A decade ago, he added, there were around four of five. Now we have detected 40, most of them North Africans, he said.The issue of piracy in the sector is not new but it started to flare up in 2019. Now, tension in the arrivals terminal area has reached a peak.

“They began to realise that the airport, with the growth that it was experiencing, was a bonanza,” said Díaz, who pointed out that organised groups are operating with “scouts” who target unaware tourists. “They are looking for people carrying golf clubs or those who are going to make longer journeys. They also have informers who warn of police presence,” he said.

Awaiting authorisation

“Not a day goes by that we don’t see them,” Díaz said. He criticised the distance between the arrivals exit, where passengers emerge from the airport, and the taxi rank, although at least now it is well signposted, in his opinion: “We went for eight years without a single sign.” Díaz said that in places such as Madrid and Barcelona, this situation is tackled with volunteer taxi drivers who act as informers with an easily identifiable jacket and open communication with the authorities. Díaz said there is a similar proposal in Malaga awaiting authorisation.

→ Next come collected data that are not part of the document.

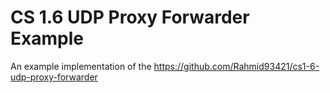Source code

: # CS 1.6 UDP Proxy Forwarder Example
 An example implementation of the https://github.com/Rahmid93421/cs1-6-udp-proxy-forwarder
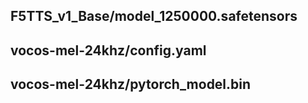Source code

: ## F5TTS_v1_Base/model_1250000.safetensors
## vocos-mel-24khz/config.yaml
## vocos-mel-24khz/pytorch_model.bin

“It would be something that would not cost anyone any money. And, mind you, we are talking about people with families to support having to dedicate ourselves to this. There are 1,500 registered taxi drivers. This could be solved with police inspection and security guards at the entrance,” he said.

Rising tension

Salvador Gómez, also from associations Aumat and Élite, corroborated these statements and the numbers. At least 32 vehicles are involved in the pirate network. “With private security to remove them, we would be much better off,” he said.

President of Aumat Miguel Ángel Martín said there is rising tension. “We have attended many trials of colleagues to whom we have given legal advice from our association. I personally had a trial on 4 December, I was verbally assaulted by a pirate who told me, verbatim, that he was going to kill me because I called him out for illegally picking up [passengers],” he said.

“They tend to be very aggressive and are becoming more confrontational. Also the woman at the information desk that we have for the Costa del Sol Taxi Confederation has been assaulted. She has already filed three complaints. Aumat accompanies the taxi drivers in the trials that are held and we go into the courtroom so they feel protected and supported,” Martín added.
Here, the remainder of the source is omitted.